- Born: 26 September 1911 Frederiksberg, Copenhagen
- Died: 10 September 2004 (aged 92) Bath, Somerset, United Kingdom
- Resting place: Haycombe Cemetery, Bath
- Education: Copenhagen University
- Known for: first successful rearing of an orphaned infant African elephant
- Scientific career
- Fields: Zoology
- Workplaces: University of Witwatersrand Makerere College Ibadan University University of Oklahoma Oklahoma City Zoo National University of Lesotho

= Niels Bolwig =

Niels Bolwig (26 September 1911 – 10 September 2004) was a Danish zoologist, behavioural biologist, entomologist, lecturer and professor, known for the first documented successful hand-rearing of an orphaned infant elephant and one of the first biologists to study primates in the wild.

==Career and life==
Niels Bolwig was a behavioural biologist who was one of the first to study primates in the wild. Born 1911 in Frederiksberg, Copenhagen, in Denmark, and exams at Schneekloths skole, he became biologist and zoologist at Copenhagen University and spent most of his working life in Africa, retiring in 1979 to England.

He was 1946–1959 lector in zoology at University of Witwatersrand, 1959-1962 Makerere College, 1962–1966 and 1970–19772 professor at Ibadan University, with a break at University of Oklahoma when he was also working as Scientific curator at Oklahoma City Zoo. 1973–1975 Copenhagen University and from 1977 professor in Biology at National University of Lesotho.
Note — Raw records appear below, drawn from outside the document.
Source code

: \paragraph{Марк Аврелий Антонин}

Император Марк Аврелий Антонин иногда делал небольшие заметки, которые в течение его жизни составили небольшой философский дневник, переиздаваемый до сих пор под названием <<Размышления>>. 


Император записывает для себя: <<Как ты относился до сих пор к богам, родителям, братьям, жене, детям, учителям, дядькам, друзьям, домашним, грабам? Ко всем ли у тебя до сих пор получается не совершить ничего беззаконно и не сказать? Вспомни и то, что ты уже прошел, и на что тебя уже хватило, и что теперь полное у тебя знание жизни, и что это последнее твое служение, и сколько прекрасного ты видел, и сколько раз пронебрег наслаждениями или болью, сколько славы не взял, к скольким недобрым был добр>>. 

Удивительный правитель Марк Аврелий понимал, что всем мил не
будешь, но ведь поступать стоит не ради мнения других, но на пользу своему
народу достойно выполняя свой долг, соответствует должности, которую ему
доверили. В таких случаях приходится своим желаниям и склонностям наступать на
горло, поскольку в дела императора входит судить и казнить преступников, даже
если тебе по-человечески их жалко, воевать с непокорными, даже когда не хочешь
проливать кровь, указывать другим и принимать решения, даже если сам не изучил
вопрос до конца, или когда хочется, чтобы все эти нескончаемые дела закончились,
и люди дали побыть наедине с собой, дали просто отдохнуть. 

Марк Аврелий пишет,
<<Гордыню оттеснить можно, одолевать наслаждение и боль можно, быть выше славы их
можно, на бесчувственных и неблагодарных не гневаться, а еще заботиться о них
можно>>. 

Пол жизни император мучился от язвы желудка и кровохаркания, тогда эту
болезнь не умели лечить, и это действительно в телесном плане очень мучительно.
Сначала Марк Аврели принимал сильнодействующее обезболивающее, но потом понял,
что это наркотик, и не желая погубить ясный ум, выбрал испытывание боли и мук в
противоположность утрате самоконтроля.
1947 he built a marine biology station on Inhaca Island, and in the 1950s took part in several expeditions to study the ecology of insects and rodents in the Kalahari Desert.

Bolwig became one of the first to do ethological studies of primates in the wild, encouraged by the anatomist Raymond Dart, and took up the study of primates in order to throw light on the behaviour of early and modern man by carrying out comparative behavioural studies on primates and aboriginal people like the pygmies.

He also went to the Kibale Forest near Ruwenzori, to study chimpanzees, macaques, and colobus monkeys, illustrated by hundreds of colour photographs, which still awaits publication.

Bolwig was married 1946 to Bridget Mary Bolwig (née Holmes), born 1911, died on 3 September 2006, and they had two daughters.

Niels Bolwig died at Bath, Somerset in the United Kingdom, 10 September 2004, and rests at Haycombe Cemetery, Bath.

==First hand rearing of orphaned elephant==
When lecturing professor at Ibadan University, Nigeria in 1963, Bolwig successfully reared an orphaned infant African forest elephant from a few days old, by developing his own rich milk formula consisting of cows' milk and butter fat. This is believed to be the first successful rearing of an elephant outside Asia, and maybe world wide, since until then most rearing attempts had been unsuccessful due to diet intolerance.

In the International Zoo Yearbook article Observations on the early behaviour of a young african elephant from January 1965, Bolwig describes how an orphaned African forest elephant was brought to Ibadan University on 13 December 1963, after her mother was shot in self-defence, when charging a hunter. The elephant calf was assumed to be about a week old, still having its umbilical cord, and was in good condition, but thin after a week without food. The successful rearing in a garage on the University, is the first scientific description of its kind, and therefore considered being the first documented successful attempt.

==Selected publications==
- Honningbiens Liv (1942)
- Senses and Sense Organs of the Anterior End of the House Fly Larvae, 1946.
- Study of the Nests Built by Mountain Gorilla and Chimpanzee, South African Journal of Science, 1959, LV 286–91.
- A Comparative Study of the Behaviour of various Lemurs, Memoires de L'Institut Scientifique de Madagascar, Ser. A, Tome XIV 205–17.
- From Mosquitoes to Elephants, autobiography (1988).